When FODMAPs pass through the small intestine, they cruise along the digestive tract and act as a food source to the bacteria chilling out in our large intestine (ie. fermentation). Here in the colon, they can produce gaseous ‘wind’, abdominal cramping, bloating and other uncomfortable by-products.

For people with IBS, celiac or Crohn’s/colitis, symptoms could get worse from consuming these foods on the daily.

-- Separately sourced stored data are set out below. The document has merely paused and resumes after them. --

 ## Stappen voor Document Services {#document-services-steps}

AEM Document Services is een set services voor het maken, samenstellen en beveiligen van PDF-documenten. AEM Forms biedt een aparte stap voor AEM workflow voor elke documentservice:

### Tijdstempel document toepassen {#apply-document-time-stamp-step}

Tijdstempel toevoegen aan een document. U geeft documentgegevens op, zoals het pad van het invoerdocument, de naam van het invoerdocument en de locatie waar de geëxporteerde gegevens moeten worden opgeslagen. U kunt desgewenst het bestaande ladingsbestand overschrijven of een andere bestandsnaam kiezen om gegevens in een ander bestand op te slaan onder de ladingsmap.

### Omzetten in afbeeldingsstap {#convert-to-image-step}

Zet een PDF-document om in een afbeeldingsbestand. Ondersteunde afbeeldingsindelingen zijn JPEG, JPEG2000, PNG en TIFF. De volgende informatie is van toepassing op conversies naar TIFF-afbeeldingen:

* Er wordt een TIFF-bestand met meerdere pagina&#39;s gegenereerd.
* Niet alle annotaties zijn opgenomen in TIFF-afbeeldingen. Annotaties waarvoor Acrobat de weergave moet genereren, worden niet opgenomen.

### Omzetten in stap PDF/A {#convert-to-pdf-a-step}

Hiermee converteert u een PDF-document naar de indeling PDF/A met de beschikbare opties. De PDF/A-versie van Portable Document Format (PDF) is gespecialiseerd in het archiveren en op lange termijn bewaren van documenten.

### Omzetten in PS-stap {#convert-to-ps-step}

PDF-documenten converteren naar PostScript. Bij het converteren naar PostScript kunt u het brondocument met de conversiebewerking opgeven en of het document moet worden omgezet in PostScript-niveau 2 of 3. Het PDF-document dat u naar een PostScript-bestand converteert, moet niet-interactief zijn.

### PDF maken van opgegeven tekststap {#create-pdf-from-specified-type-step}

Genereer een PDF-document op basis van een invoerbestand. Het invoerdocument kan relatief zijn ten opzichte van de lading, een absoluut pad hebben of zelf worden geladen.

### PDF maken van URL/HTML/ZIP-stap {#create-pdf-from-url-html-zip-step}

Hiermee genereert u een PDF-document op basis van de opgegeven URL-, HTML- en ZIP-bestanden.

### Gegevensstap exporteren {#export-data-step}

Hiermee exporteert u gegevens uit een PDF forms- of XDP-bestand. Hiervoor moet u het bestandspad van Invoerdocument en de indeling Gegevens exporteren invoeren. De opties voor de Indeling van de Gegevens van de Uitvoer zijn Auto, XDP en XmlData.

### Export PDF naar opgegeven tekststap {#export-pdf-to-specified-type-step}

Here’s a short breakdown of FODMAP sources:

HIGH

Beans & legumes
Dairy
Apples
Watermelon
Mango
Natural sweeteners: honey, agave, xylitol
Barley
Wheat
Cauliflower
Broccoli
Asparagus
Garlic
Onions
Cashews

LOW

Bok choy
Spinach & kale
Bean sprouts
Tomatoes
Firm tofu (yet it contains other gassy anti-nutrients like saponins, phytates and lectins)
Coconut
Ripe bananas
Berries
Lemon
Lime
Maple syrup
Almonds
Walnuts
Gluten-free grains: brown rice, quinoa, buckwheat

Surprisingly, I came across a few low FODMAP charts listing table sugar and aspartame, which are ironically gluten-free. And Oreos are vegan. So being free of an allergen or animal product doesn’t always shout nutritious…

In any case, it’s interesting to observe how you feel after eating some of these high FODMAP foods, and whether your body reacts adversely or not. Gassing your partner out of bed or off the couch would be a good indicator.